# ASSIGNMENT
Leave out the pictures, then output the lines of the records below from the first through the one containing "c = Cdouble[0.0]".

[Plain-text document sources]
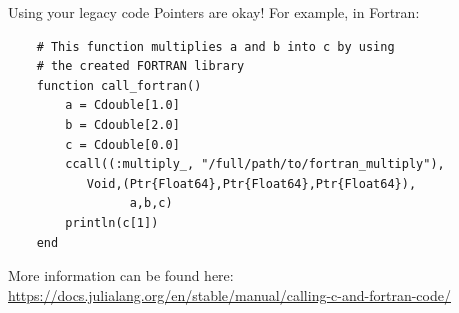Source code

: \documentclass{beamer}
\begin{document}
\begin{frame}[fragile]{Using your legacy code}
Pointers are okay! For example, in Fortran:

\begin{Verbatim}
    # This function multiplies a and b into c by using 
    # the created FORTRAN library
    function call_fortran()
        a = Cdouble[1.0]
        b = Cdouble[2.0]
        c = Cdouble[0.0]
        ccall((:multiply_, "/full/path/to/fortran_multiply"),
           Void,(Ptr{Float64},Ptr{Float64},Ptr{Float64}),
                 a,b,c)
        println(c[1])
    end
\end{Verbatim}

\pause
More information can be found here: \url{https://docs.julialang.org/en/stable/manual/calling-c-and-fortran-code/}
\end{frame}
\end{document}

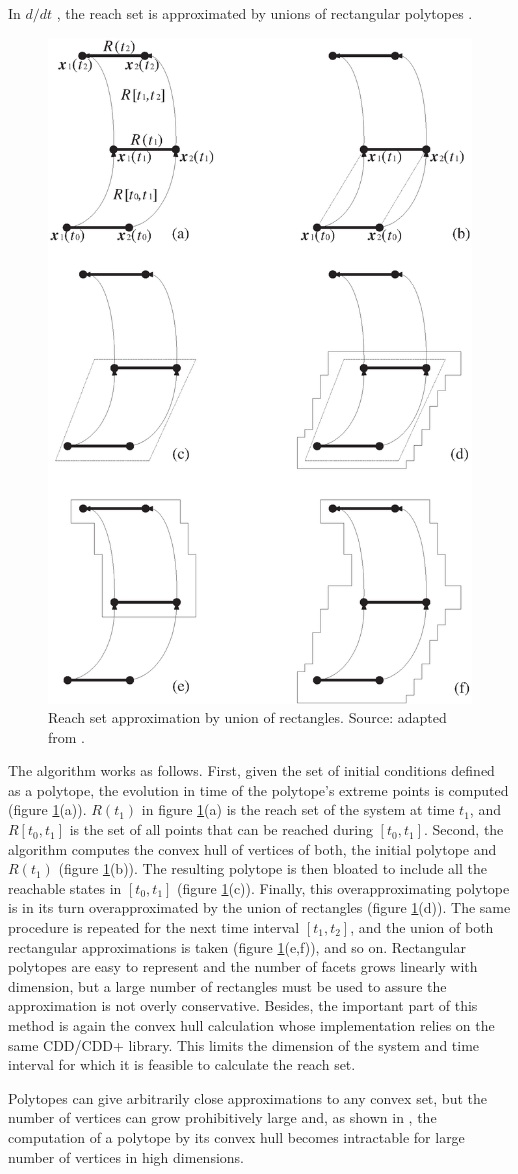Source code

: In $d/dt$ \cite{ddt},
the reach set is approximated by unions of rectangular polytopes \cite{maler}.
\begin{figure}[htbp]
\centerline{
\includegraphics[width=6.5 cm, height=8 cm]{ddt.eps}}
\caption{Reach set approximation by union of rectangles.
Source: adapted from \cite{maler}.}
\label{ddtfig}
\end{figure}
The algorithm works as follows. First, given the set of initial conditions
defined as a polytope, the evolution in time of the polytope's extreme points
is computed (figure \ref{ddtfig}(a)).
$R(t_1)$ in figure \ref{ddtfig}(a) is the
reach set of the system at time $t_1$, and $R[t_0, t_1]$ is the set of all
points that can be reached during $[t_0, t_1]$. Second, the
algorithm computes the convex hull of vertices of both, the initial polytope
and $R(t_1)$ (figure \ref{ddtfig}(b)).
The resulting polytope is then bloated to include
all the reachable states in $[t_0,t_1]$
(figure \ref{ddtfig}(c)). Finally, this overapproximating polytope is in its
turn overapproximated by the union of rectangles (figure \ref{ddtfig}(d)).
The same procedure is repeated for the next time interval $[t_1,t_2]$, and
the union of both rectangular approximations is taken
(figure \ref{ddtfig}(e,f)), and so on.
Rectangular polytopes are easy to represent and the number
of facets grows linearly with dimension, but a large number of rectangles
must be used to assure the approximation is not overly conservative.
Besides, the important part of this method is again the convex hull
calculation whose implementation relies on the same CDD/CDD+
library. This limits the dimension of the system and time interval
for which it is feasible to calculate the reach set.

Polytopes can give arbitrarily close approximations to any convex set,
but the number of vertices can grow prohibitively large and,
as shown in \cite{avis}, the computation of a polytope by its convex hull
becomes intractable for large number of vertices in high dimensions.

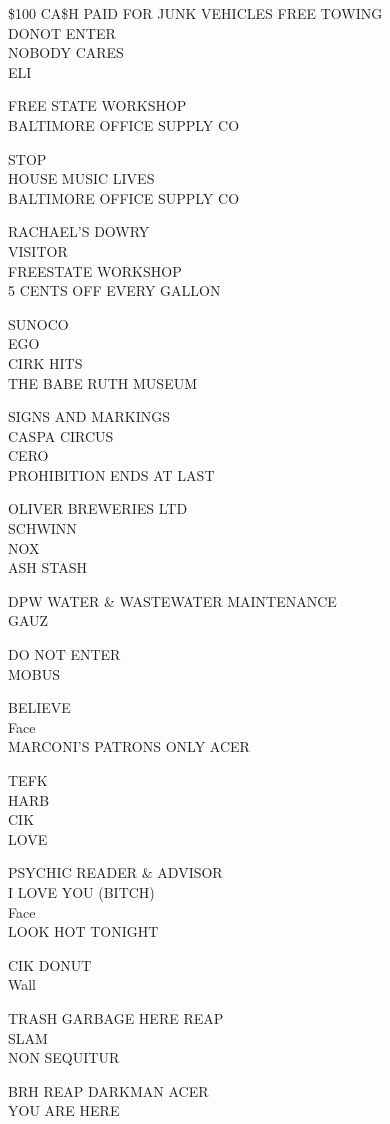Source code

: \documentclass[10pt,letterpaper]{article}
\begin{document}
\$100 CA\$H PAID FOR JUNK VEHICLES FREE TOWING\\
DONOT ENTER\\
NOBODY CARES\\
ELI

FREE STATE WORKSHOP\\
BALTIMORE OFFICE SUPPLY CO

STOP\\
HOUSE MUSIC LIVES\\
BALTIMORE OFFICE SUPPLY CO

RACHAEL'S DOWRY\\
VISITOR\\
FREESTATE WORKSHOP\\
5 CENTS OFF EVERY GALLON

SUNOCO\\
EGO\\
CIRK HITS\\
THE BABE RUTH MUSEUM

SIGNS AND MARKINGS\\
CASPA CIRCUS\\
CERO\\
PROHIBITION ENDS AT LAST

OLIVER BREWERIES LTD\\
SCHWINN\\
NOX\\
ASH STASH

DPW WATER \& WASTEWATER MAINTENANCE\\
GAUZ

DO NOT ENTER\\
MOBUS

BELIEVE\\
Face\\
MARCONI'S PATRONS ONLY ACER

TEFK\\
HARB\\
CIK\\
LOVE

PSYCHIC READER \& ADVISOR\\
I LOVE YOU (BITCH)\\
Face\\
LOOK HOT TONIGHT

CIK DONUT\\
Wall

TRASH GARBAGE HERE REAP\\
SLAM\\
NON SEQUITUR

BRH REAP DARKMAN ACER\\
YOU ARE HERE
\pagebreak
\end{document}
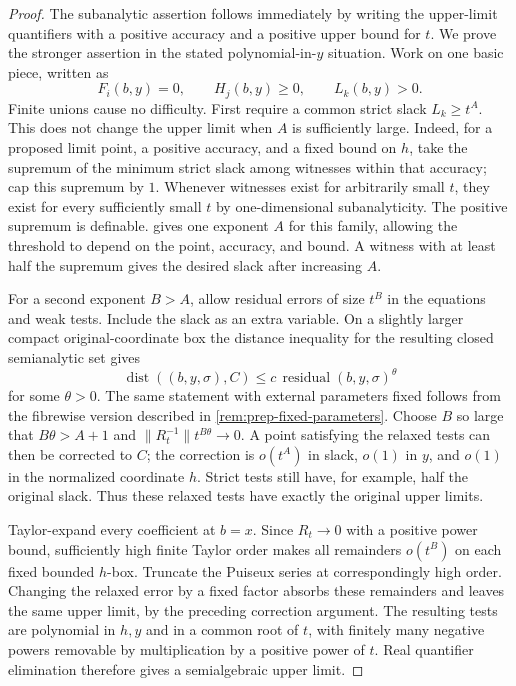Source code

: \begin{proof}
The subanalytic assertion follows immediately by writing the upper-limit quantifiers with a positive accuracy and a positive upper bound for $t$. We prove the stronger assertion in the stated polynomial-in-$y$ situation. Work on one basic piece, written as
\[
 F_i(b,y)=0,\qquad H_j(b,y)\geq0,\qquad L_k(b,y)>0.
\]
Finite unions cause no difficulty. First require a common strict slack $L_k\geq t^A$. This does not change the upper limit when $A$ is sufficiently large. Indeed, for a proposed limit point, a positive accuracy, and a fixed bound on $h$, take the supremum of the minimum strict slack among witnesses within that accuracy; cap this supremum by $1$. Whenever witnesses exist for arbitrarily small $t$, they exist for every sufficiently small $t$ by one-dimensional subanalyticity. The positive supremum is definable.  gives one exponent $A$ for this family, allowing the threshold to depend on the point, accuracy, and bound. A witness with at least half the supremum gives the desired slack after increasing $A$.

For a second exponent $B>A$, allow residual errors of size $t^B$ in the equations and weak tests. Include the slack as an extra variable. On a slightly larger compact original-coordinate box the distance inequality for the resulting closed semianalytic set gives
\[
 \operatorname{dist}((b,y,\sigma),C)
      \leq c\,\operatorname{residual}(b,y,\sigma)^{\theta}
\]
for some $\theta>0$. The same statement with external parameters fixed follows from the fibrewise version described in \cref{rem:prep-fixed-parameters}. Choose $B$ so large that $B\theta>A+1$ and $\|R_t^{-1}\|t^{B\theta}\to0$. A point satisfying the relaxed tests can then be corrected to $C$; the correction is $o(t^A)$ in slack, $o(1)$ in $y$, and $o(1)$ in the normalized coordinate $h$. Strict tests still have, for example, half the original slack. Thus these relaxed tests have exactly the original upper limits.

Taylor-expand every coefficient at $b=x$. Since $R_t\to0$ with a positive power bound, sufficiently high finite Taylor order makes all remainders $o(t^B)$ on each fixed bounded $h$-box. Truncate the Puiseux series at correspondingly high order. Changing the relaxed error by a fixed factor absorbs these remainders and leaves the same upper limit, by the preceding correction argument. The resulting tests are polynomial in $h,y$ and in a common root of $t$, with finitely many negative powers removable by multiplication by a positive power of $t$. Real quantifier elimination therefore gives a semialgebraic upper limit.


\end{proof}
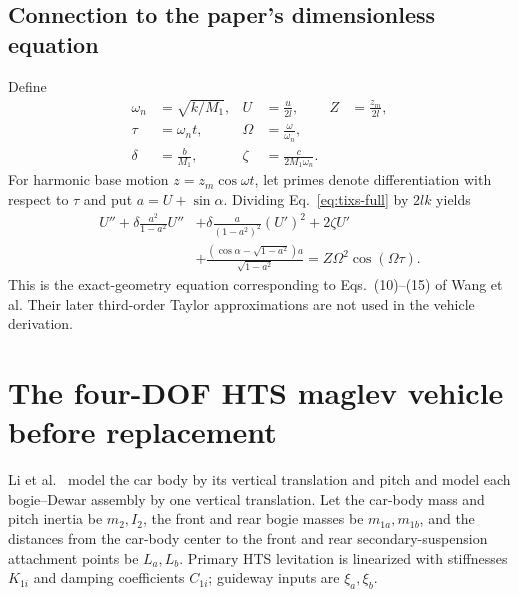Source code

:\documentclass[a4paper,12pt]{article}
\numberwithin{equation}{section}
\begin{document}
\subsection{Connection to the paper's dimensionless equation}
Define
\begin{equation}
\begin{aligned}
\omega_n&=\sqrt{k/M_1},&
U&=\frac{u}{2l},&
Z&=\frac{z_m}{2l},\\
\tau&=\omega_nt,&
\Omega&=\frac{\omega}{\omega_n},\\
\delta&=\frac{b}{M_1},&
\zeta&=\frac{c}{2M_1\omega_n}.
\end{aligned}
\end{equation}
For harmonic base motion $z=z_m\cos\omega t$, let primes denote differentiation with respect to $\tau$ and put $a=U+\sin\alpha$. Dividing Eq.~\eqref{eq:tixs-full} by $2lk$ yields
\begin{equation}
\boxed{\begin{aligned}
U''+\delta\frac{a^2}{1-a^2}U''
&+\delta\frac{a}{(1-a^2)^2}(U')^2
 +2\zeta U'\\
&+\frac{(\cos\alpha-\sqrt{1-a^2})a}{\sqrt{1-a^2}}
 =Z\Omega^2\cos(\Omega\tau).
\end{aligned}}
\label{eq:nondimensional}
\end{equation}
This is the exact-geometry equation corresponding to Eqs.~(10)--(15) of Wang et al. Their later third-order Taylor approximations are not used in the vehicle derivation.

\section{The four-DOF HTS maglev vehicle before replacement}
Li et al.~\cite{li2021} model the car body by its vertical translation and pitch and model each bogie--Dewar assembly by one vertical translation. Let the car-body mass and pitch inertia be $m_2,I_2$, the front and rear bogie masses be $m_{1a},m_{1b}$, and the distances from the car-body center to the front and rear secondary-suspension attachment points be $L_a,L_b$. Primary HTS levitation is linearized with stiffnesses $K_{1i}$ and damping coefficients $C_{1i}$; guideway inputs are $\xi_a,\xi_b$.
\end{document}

# WRITTEN RESPONSE
Source code

: \documentclass{beamer}
\begin{document}
\begin{frame}[fragile]{Using your legacy code}
Pointers are okay! For example, in Fortran:

\begin{Verbatim}
    # This function multiplies a and b into c by using 
    # the created FORTRAN library
    function call_fortran()
        a = Cdouble[1.0]
        b = Cdouble[2.0]
        c = Cdouble[0.0]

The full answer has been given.